▸ The problem
The job is to find each line of the records below that includes the word "padding" and copy it.

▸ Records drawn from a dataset
..........

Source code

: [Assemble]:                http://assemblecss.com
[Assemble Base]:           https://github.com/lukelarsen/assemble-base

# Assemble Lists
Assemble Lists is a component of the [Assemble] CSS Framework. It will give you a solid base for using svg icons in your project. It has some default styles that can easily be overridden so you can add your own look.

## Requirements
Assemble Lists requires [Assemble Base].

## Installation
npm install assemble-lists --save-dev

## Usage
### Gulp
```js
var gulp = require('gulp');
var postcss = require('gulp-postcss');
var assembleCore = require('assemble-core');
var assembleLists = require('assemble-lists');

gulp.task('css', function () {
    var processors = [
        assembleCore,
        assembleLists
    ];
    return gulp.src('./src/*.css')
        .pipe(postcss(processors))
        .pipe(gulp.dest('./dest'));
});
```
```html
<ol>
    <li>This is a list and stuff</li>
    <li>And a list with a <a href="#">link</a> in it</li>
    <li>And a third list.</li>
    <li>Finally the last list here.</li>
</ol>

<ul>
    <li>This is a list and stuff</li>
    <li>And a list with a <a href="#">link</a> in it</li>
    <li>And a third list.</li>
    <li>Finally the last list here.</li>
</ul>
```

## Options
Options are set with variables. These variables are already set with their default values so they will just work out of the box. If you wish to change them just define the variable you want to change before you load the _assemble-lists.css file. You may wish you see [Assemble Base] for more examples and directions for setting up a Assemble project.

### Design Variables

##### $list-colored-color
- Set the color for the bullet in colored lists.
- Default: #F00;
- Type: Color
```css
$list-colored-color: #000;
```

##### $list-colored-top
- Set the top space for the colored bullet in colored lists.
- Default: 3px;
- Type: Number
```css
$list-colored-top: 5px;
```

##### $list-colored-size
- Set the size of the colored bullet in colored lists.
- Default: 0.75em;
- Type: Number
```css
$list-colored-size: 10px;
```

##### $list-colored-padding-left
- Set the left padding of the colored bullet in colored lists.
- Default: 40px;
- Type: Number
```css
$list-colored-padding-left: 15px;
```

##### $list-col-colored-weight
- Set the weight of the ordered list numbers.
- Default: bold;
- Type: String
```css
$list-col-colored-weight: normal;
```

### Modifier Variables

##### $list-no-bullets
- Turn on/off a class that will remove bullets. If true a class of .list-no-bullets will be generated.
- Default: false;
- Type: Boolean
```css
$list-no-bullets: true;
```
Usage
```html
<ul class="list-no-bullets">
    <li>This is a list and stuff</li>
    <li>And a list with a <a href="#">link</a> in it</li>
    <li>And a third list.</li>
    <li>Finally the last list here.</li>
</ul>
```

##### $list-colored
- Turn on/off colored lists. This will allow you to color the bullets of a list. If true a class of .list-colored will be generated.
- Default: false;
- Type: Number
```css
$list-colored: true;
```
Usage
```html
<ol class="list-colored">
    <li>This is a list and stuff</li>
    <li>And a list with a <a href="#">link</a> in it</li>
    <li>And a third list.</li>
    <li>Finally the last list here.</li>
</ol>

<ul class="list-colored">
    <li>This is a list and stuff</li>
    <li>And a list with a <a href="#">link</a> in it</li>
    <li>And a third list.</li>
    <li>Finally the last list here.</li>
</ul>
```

..........

▸ Task result
##### $list-colored-padding-left
- Set the left padding of the colored bullet in colored lists.
$list-colored-padding-left: 15px;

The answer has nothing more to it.